All this would have seemed unlikely a few generations back. Jack Warner caught the prevailing attitude when, with his customary delicacy, he called screenwriters "schmucks with Underwoods." When films were silent, someone--perhaps with an early Underwood--cooked up a scenario and wrote the intertitles, usually along the lines of "Came the dawn." The director ran the show.

The director's authority was ratified in the 1950s, when a few overheated French critics associated with Cahiers du Cinema attributed authorial powers to a few Hollywood directors, an idea that has come down to us as the auteur theory. This seemed plausible applied to, say, Alfred Hitchcock or John Ford, directors with rich personal styles. But soon enough, any director who used similar camera angles from picture to picture qualified. Style became content and any schmuck with a viewfinder was an auteur. It was an easy hook for anyone writing about movies.

Everybody knows movies aren't made like novels or poems, but what is also true, and what drives screenwriters mad, is that many pictures, certainly the best ones, are indeed attributable to their directors. On a movie set, which can never be a democracy, someone has to be the boss. Still, movies do not spring fully formed from a director's brow. Every situation is different--which creates a dilemma entirely too complex for the necessary simplifications of journalism. So the auteur theory, with its mix of accuracy and convenience, caught on and has never let go. A few directors have final cut, which gives them some artistic autonomy, though not as much as the phrase implies. No writer has final draft.

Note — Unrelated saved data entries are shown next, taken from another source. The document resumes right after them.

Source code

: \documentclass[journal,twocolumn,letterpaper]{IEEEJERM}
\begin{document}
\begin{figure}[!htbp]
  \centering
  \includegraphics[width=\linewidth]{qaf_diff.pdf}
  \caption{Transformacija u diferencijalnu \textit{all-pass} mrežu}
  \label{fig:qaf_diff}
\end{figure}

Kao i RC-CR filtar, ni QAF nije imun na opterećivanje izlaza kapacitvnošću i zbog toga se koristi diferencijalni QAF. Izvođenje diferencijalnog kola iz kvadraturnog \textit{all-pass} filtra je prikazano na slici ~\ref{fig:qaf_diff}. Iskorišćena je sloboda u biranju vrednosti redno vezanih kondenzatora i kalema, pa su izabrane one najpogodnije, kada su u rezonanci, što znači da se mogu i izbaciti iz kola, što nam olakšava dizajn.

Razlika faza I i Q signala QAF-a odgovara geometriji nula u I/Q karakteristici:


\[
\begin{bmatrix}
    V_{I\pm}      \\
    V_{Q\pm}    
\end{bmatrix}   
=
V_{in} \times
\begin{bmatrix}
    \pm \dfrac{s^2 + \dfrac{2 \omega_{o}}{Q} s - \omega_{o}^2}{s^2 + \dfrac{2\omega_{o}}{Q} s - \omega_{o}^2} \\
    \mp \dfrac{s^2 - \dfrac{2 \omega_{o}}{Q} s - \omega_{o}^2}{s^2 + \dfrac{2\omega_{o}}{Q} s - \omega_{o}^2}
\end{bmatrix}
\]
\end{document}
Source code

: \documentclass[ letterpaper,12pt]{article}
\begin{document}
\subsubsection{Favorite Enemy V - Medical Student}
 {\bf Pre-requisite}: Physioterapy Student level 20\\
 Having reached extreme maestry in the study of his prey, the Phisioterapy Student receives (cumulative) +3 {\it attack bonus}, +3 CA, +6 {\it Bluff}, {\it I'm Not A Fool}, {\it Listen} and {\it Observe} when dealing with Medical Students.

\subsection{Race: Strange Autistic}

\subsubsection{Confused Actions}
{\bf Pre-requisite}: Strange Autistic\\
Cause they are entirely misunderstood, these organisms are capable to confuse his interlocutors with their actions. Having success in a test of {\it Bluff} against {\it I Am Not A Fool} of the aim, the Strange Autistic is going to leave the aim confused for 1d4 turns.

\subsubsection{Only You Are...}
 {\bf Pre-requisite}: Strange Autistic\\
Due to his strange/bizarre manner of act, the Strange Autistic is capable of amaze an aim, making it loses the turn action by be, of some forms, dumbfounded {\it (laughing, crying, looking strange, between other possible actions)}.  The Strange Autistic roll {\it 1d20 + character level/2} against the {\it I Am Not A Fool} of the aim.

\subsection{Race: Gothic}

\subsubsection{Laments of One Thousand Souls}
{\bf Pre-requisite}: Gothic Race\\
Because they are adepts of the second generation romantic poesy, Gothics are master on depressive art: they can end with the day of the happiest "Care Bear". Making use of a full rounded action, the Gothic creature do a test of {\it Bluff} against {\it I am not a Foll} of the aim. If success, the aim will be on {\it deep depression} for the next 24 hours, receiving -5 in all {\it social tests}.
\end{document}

Despite this dispiriting situation, young people want to be screenwriters in the way they want to be rock stars or earlier generations wanted to be novelists. They seem to be everywhere, from Xerox shops to studio lots, with their scripts tucked under their arms, ready to tilt at Hollywood's windmills. John Gregory Dunne once wrote, "Wanting to be a screenwriter is like wanting to be a co-pilot." So why do so many endure the humiliation and hardship? Some believe that screenwriting will lead to a chance to be a director, which they think of as hitting life's lucky number. For others, perhaps even most, it's simpler than that: The money can be sensational.

William Goldman has been writing film scripts for 35 years. He's been on top, or not far from it, for much of that time. His most memorable scripts are "Butch Cassidy and the Sundance Kid" (1969) and "All the President's Men" (1976). His work in recent years hasn't been quite so vivid, though he still gets scripts produced and is in demand as a script doctor. He's become a sort of world citizen of the cinema, sitting on festival juries and writing tart magazine articles.